Arnon Milchan, the high-profile Hollywood film producer and businessman, was sent to procure vital equipment for Israel’s nuclear program. In the 1980s, American customs authorities exposed a number of plots cooked up by Israeli military officers, who came to the US to receive additional training, and who stole information regarding advanced military technologies which Israel sought.
In 1993, Howard Schack, the man who built US military bases in Saudi Arabia, Libya, and Iraq, released a book in which he revealed that he spied for the Mossad, providing it with information about those same bases.
All of this happened before the arrest of Jonathan Pollard, a Jewish American who worked as an analyst for the US Navy. Due to neglect in protecting information, Pollard had unprecedented access to a treasure trove of some of the most classified information about at least six agencies in the US intelligence community, among them the CIA and the NSA.
(Prime Minister Binyamin Netanyahu and then-President Bill Clinton at the Wye River peace talks in 1998. Reuters)
Pollard’s arrest provided a jolt to the US-Israel relationship. The most important rule in the intelligence word – “don’t get caught” – was broken. It seems that the cornerstone of the intelligence relationship between the two nations that began in 1951 – that neither of them would violate the sovereignty of the other and spy on the other – had been violated.
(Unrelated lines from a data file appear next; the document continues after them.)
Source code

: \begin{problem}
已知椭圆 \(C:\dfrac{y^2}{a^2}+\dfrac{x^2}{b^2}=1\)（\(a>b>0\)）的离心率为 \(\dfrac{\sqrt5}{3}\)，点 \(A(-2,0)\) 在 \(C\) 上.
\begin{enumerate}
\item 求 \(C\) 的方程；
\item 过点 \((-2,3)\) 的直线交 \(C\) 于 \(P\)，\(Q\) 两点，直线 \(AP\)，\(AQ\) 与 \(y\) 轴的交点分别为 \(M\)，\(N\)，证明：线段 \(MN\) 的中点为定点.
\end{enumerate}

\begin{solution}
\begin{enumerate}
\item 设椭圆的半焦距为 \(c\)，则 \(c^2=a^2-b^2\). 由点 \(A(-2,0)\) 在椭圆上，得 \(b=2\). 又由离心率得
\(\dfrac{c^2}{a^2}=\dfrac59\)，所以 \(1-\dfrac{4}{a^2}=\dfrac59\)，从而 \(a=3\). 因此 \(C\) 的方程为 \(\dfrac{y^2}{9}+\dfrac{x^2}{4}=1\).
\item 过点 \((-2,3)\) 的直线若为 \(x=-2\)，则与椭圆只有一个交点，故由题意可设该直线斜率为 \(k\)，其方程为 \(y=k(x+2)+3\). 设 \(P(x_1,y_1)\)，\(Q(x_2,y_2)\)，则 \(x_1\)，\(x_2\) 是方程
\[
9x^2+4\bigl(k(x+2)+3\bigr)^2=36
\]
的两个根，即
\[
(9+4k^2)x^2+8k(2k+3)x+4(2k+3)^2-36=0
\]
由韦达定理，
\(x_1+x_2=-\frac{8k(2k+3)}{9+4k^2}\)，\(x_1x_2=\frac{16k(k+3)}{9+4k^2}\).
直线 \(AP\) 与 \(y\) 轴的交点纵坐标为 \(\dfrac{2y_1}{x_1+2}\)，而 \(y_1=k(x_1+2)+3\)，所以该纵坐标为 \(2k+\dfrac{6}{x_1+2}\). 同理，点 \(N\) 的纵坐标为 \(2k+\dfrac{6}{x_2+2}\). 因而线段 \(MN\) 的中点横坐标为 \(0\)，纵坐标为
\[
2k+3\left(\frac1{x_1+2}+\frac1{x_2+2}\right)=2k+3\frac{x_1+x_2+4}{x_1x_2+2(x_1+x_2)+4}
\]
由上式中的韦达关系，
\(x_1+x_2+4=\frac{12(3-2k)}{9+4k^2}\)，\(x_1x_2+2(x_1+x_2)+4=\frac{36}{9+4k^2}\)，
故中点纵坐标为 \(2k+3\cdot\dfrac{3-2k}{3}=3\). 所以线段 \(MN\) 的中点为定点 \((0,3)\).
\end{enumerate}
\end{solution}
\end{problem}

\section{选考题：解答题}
Then-president Ronald Reagan, thought to be one of the most pro-Israel presidents ever, was furious. Israel was shocked by the arrest. It quickly apologized, announcing that it dismantled LAKAM, which focused on technological and scientific espionage. Israel also pledged that it would never spy on the US again.
In the years that followed the Pollard incident, US-Israel intelligence ties were rebuilt. In recent years, they have grown much closer. The intelligence communities from both countries cooperated in attempting to foil Iran’s nuclear designs. The IAF strike on the Syrian nuclear reactor in September 2007 is another example of the fruits of this collaboration.
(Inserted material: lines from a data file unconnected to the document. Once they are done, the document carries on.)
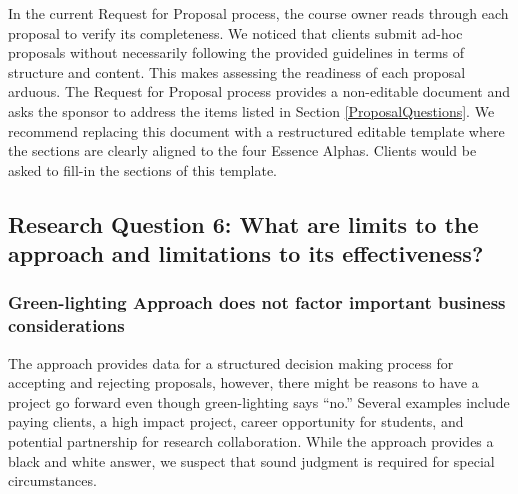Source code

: \documentclass[conference]{IEEEtran}
\begin{document}

In the current Request for Proposal process, the course owner reads
through each proposal to verify its completeness. We noticed that
clients submit ad-hoc proposals without necessarily following the
provided guidelines in terms of structure and content. This makes
assessing the readiness of each proposal arduous. The Request for
Proposal process provides a non-editable document and asks the sponsor
to address the items listed in Section
\ref{ProposalQuestions}. We recommend replacing this
document with a restructured editable template where the sections are
clearly aligned to the four Essence Alphas. Clients would be asked to
fill-in the sections of this template. 


\subsection{Research Question 6: What are limits to
the approach and limitations to its effectiveness?}

\subsubsection{Green-lighting Approach does not factor important business considerations}
The approach provides data for a structured decision making process for
accepting and rejecting proposals, however, there might be reasons to
have a project go forward even though green-lighting says ``no.''
Several examples include paying clients, a high impact project, career
opportunity for students, and potential partnership for research
collaboration. While the approach provides a black and white answer,
we suspect that sound judgment is required for special circumstances.
\end{document}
The high-point of this cooperation was the manufacturing and planting of the Stuxnet computer worm into the computers of the Iranian uranium enrichment facility in Natanz. The Snowden documents reveal that in 2008, the NSA and 8200 signed a secret agreement to tighten their collaboration, including the sharing of raw intelligence data between the US and Israel.
While one should not make the comparison between recruiting an American agent and having him deliver information to Israel, and conducting surveillance through eavesdropping, Israel certainly has the right to be angry and demand an American apology over the Snowden revelations. Netanyahu took a mild, responsible approach when he announced that Israel would seek clarifications on the matter with the US.
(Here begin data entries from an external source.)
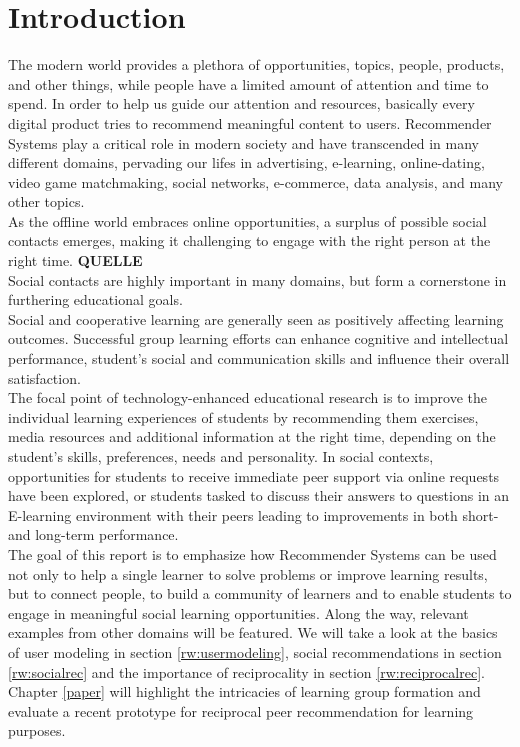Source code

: \documentclass[nochapterpage,bigchapter,linedtoc,longdoc,colorback,accentcolor=tud3b,oneside]{tudreport}
\begin{document}
\chapter{Introduction}
The modern world provides a plethora of opportunities, topics, people, products, and other things, while people have a limited amount of attention and time to spend. In order to help us guide our attention and resources, basically every digital product tries to recommend meaningful content to users. Recommender Systems play a critical role in modern society and have transcended in many different domains, pervading our lifes in advertising, e-learning, online-dating, video game matchmaking, social networks, e-commerce, data analysis, and many other topics.\\
As the offline world embraces online opportunities, a surplus of possible social contacts emerges, making it challenging to engage with the right person at the right time. \textbf{QUELLE}\\
Social contacts are highly important in many domains, but form a cornerstone in furthering educational goals.\\
Social and cooperative learning are generally seen as positively affecting learning outcomes. \cite{bossert1982instructional, blumenfeld1996learning} Successful group learning efforts can enhance cognitive and intellectual performance, student's social and communication skills and influence their overall satisfaction. \cite{zhao2004adding, maxwell2008learning}\\
The focal point of technology-enhanced educational research is to improve the individual learning experiences of students by recommending them exercises, media resources and additional information at the right time, depending on the student's skills, preferences, needs and personality. \cite{drachsler2015panorama, erdt2015evaluating} In social contexts, opportunities for students to receive immediate peer support via online requests have been explored, \cite{greer1998intelligent} or students tasked to discuss their answers to questions in an E-learning environment with their peers leading to improvements in both short- and long-term performance. \cite{reidsema2016exploring}\\
The goal of this report is to emphasize how Recommender Systems can be used not only to help a single learner to solve problems or improve learning results, but to connect people, to build a community of learners and to enable students to engage in meaningful social learning opportunities. Along the way, relevant examples from other domains will be featured. We will take a look at the basics of user modeling in section \ref{rw:usermodeling}, social recommendations in section \ref{rw:socialrec} and the importance of reciprocality in section \ref{rw:reciprocalrec}. Chapter \ref{paper} will highlight the intricacies of learning group formation and evaluate a recent prototype for reciprocal peer recommendation for learning purposes.\\
\end{document}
It is highly doubtful that the US will issue a public apology. As the world’s superpower, it permits itself to commit grave acts that it would not tolerate from smaller countries which depend on it for their welfare. Nonetheless, one can assume that the recent revelations will prompt newly articulated understandings between Israel and the US regarding espionage activities.
(Former president Ronald Reagan and his wife, Nancy Reagan, in 1994. Reuters)
This is still not enough. After 28 years in which the former US analyst has been rotting in prison, Israel now has a golden opportunity to finally bring the Pollard saga to an end. This shouldn’t be done by way of demagogic rhetoric we are used to seeing from the likes of Likud MK Miri Regev. It would be better if this were done quietly, behind the scenes.
It is incumbent on the heads of Israel’s intelligence community from Mossad, Shin Bet, and MI to appeal to their counterparts in the US and to request that as a gesture of mercy they urge their president, Barack Obama, and other relevant parties that the time has come to pardon Pollard.